The Red Virgin
A novel inspired by the life and thought of Simone Weil
by Clark McCann
The Red Virgin reimagines the life of the French philosopher, Simone Weil (1909-1943) through the character of Sabine Arnaud. Weil acquired the pejorative nickname, “red virgin,” at the Sorbonne because of her radical politics, mannish clothes, and asexual nature. During her short life, Weil frustrated all those who might claim her for their own. She was a Christian who refused baptism, a Jew who denied her heritage, a Marxist who denounced communism, and a towering intellect who condemned the intelligentsia for their social privilege and moral cowardice. Perhaps most telling, she was a prophet of love who shrank from the touch of man or woman. The Red Virgin brings the mind and spirit of this fascinating woman to life in a philosophical novel with a plot worthy of a thriller.

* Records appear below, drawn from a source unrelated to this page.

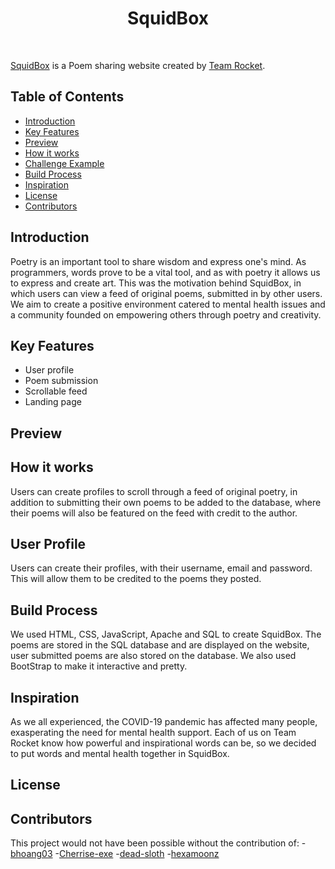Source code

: <h1 align="center" href="https://squidbox.com"> SquidBox </h1> <br>

[SquidBox](https://squidbox.com) is a Poem sharing website created by [Team Rocket](https://github.com/HV-2022-Team-Rocket).

## Table of Contents
<!--Table of contents-->
- [Introduction](#introduction) <br>
- [Key Features](#key-features) <br>
- [Preview](#preview) <br>
- [How it works](#how-it-works) <br>
- [Challenge Example](#challenge-example) <br>
- [Build Process](#build-process) <br>
- [Inspiration](#inspiration) <br>
- [License](#license) <br>
- [Contributors](#contributors) <br>

## Introduction
<!--Introduction: goal of squidbox, inspiration, what it is-->
Poetry is an important tool to share wisdom and express one's mind. As programmers, words prove to be a vital tool, and as with poetry it allows us to express and create art. This was the motivation behind SquidBox, in which users can view a feed of original poems, submitted in by other users. We aim to create a positive environment catered to mental health issues and a community founded on empowering others through poetry and creativity. 
## Key Features
<!--Features of SquidBox-->
- User profile
- Poem submission
- Scrollable feed
- Landing page
## Preview
<!--image of site here-->

## How it works
<!--Poem logic-->
Users can create profiles to scroll through a feed of original poetry, in addition to submitting their own poems to be added to the database, where their poems will also be featured on the feed with credit to the author.
## User Profile
<!--User Profile screenshot and what they can do-->
Users can create their profiles, with their username, email and password. This will allow them to be credited to the poems they posted. 
## Build Process
<!--Logic behind it (frontend, backend, user profile creation, poem submission, poem feed-->
We used HTML, CSS, JavaScript, Apache and SQL to create SquidBox. The poems are stored in the SQL database and are displayed on the website, user submitted poems are also stored on the database. We also used BootStrap to make it interactive and pretty.
## Inspiration
<!--Where it was inspired from-->
As we all experienced, the COVID-19 pandemic has affected many people, exasperating the need for mental health support. Each of us on Team Rocket know how powerful and inspirational words can be, so we decided to put words and mental health together in SquidBox.
## License
<!--Licenses-->
## Contributors
<!--Links to contributors gits-->
This project would not have been possible without the contribution of:
-[bhoang03](https://github.com/orgs/HV-2022-Team-Rocket/people/bhoang03)
-[Cherrise-exe](https://github.com/orgs/HV-2022-Team-Rocket/people/Cherrise-exe)
-[dead-sloth](https://github.com/orgs/HV-2022-Team-Rocket/people/dead-sloth)
-[hexamoonz](https://github.com/orgs/HV-2022-Team-Rocket/people/hexamoonz)


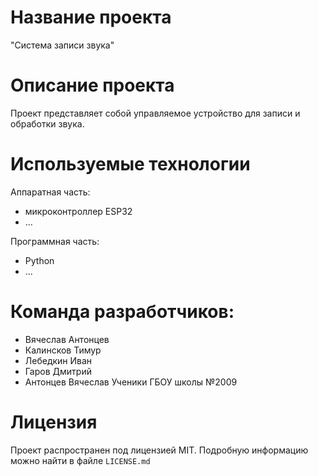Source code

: # Название проекта
"Система записи звука"

# Описание проекта
Проект представляет собой управляемое устройство для записи и обработки звука.

# Используемые технологии
Аппаратная часть:
- микроконтроллер ESP32
- ...

Программная часть:
- Python
- ...

# Команда разработчиков:
- Вячеслав Антонцев
- Калинсков Тимур
- Лебедкин Иван
- Гаров Дмитрий
- Антонцев Вячеслав
  Ученики ГБОУ школы №2009

# Лицензия
Проект распространен под лицензией MIT. Подробную информацию можно найти в файле `LICENSE.md`
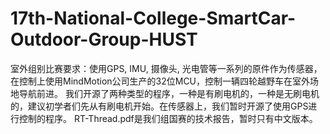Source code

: # 17th-National-College-SmartCar-Outdoor-Group-HUST
室外组别比赛要求：使用GPS, IMU, 摄像头, 光电管等一系列的原件作为传感器，在控制上使用MindMotion公司生产的32位MCU，控制一辆四轮越野车在室外场地导航前进。
我们开源了两种类型的程序，一种是有刷电机的，一种是无刷电机的，建议初学者们先从有刷电机开始。在传感器上，我们暂时开源了使用GPS进行控制的程序。
RT-Thread.pdf是我们组国赛的技术报告，暂时只有中文版本。
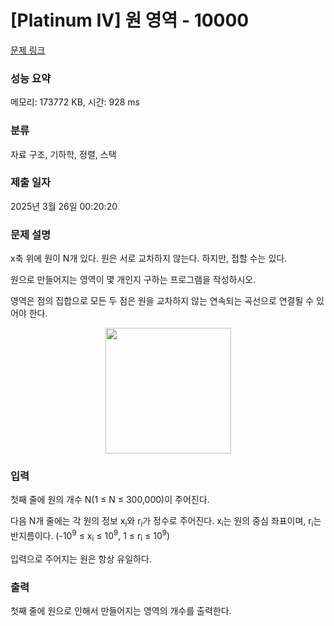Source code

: # [Platinum IV] 원 영역 - 10000 

[문제 링크](https://www.acmicpc.net/problem/10000) 

### 성능 요약

메모리: 173772 KB, 시간: 928 ms

### 분류

자료 구조, 기하학, 정렬, 스택

### 제출 일자

2025년 3월 26일 00:20:20

### 문제 설명

<p>x축 위에 원이 N개 있다. 원은 서로 교차하지 않는다. 하지만, 접할 수는 있다.</p>

<p>원으로 만들어지는 영역이 몇 개인지 구하는 프로그램을 작성하시오.</p>

<p>영역은 점의 집합으로 모든 두 점은 원을 교차하지 않는 연속되는 곡선으로 연결될 수 있어야 한다.</p>

<p style="text-align: center;"><img alt="" src="https://upload.acmicpc.net/c360da99-845f-4fdb-b1f6-60b809ef640b/-/preview/" style="width: 201px; height: 201px;"></p>

### 입력 

 <p>첫째 줄에 원의 개수 N(1 ≤ N ≤ 300,000)이 주어진다.</p>

<p>다음 N개 줄에는 각 원의 정보 x<sub>i</sub>와 r<sub>i</sub>가 정수로 주어진다. x<sub>i</sub>는 원의 중심 좌표이며, r<sub>i</sub>는 반지름이다. (-10<sup>9</sup> ≤ x<sub>i</sub> ≤ 10<sup>9</sup>, 1 ≤ r<sub>i</sub> ≤ 10<sup>9</sup>)</p>

<p>입력으로 주어지는 원은 항상 유일하다.</p>

### 출력 

 <p>첫째 줄에 원으로 인해서 만들어지는 영역의 개수를 출력한다.</p>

The story opens in Los Angeles in 1976. Craig Martin, a jaded sitcom writer, discovers clues among his mother’s effects that a long dead French philosopher, Sabine Arnaud, might be his birth mother. Arnaud, a refugee from Occupied France, had been a neighbor of his mother in New York in 1942, the year of his birth. Arnaud then left for London, where she hoped to join de Gaulle’s Free French Forces, only to fall ill and die of tuberculosis before realizing her dream of fighting the Nazis. Martin sets off for Europe in search of Arnaud’s past and stumbles on a wartime secret that puts his life in danger. Arnaud’s death may have been faked by British Intelligence before sending her on a mission to Occupied France. As the mystery shrouding Arnaud’s life and death unfolds, Martin follows her trail, a step ahead of those who would silence them both. Alternating between the 1970s and World War II Europe, we follow Martin and Arnaud on their separate journeys, across three continents, until Martin finds the answers he seeks in the remote mountains of Ethiopia.